Over the last two decades, plastics production has more than doubled and is projected to surpass 1.2 billion tonnes/year by 2060. The report also foresees a proportional rise in plastics leaking into rivers and oceans, estimated to soar from 6 million tonnes in 2020 to over 9 million tonnes. This exponential increase in plastic usage and waste volume will significantly amplify adverse consequences for the environment, climate, and health.

Despite anticipated improvements in waste collection and recycling, plastics use and waste are predicted to surge by over 50% above 2020 levels by 2040. While advances in waste management will reduce plastic leakage, an estimated 23 million tonnes is still expected to escape into the environment by 2040.

Treaty to curb plastics consumption

Targeting the elimination of plastic pollution, the High Ambition Coalition to End Plastic Pollution (HAC), consisting of 62 Ministers from various nations, has been formed to create policies and strategies for a circular plastics economy. It aims to eliminate plastic pollution by 2040 through an ambitious treaty that manages the entire life cycle of plastics, safeguarding human health and the environment.

The High Ambition Coalition to End Plastic Pollution

The HAC’s global strategic objectives include restraining plastic consumption and production to sustainable levels; establishing a circular economy for plastics that safeguards the environment and human health; and achieving environmentally sound management and recycling of plastic waste.

The group aims to achieve specific goals that include banning harmful plastics, creating global sustainability standards, setting worldwide targets for sustainable plastic use, ensuring transparency in plastic production, improving commitments and controls over time, monitoring every stage of plastic use, and providing support for technical and financial assistance and assessments.

Is US’s biomanufacturing agenda the right step?

According to HAC, plastics use has skyrocketed in the last 30 years. A major part of this growth comes from making more single-use plastics for packaging and consumer goods, causing half of the plastic waste.

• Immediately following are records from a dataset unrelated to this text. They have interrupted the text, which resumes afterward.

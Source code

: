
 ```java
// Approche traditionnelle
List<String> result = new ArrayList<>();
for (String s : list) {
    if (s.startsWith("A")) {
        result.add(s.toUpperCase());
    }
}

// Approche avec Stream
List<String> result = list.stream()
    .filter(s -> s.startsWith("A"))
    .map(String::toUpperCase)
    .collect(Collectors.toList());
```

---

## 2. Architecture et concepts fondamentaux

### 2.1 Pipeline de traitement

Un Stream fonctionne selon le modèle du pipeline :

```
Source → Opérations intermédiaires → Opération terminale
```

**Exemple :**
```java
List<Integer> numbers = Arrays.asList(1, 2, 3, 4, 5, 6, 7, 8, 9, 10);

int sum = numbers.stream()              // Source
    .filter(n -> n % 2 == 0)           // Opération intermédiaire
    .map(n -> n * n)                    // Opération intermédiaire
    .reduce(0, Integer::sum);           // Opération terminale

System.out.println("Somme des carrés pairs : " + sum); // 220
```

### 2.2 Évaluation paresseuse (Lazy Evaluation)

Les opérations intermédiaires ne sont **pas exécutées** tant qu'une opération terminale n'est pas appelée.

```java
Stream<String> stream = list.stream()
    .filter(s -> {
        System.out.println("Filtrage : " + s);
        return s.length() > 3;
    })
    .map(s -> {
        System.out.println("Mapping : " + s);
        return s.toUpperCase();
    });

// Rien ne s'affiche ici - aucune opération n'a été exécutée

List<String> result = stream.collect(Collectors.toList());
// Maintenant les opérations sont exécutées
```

As the negative impacts of single-use plastics become more evident, researchers are increasingly exploring alternatives such as biomaterials, derived from plants, bacteria, and fungi, offering promising substitutes for conventional plastics.

US biomanufacturing strategy, scientists are creating eco-friendly alternatives

The administration of US President Joe Biden and Vice President Kamala Harris has highlighted biomaterials as part of an effort to enhance American biotechnology and global manufacturing. As one of the leading consumers of plastics, the country’s Department of Defense's investment of US$1.2 billion in bioindustrial infrastructure is expected to bolster stronger supply chains and innovation.

This strategy spans across various sectors such as plastics, fuels, medicines, addressing concerns related to health, climate change, energy, food security, and national safety.

As part of the biomanufacturing strategy, scientists are developing eco-friendly alternatives to regular plastics, utilising materials from plants, algae, or microorganisms. These biomaterials easily decompose in nature, lessening the impact of plastic waste.

However, Greenpeace USA’s plastics project highlights a disparity. Despite the Biden administration taking initial steps to address plastic pollution, the project suggests that the plan lacks comprehensiveness.

It implies that by concentrating on bioplastics and recycling, the administration may not be tackling the root cause. Instead, advocating for reducing the production of single-use plastics and advocating for a shift towards refillable and reusable systems are seen as more viable solutions. The reasoning is that solely relying on recycling and material substitution may not effectively resolve the primary concern of plastic pollution.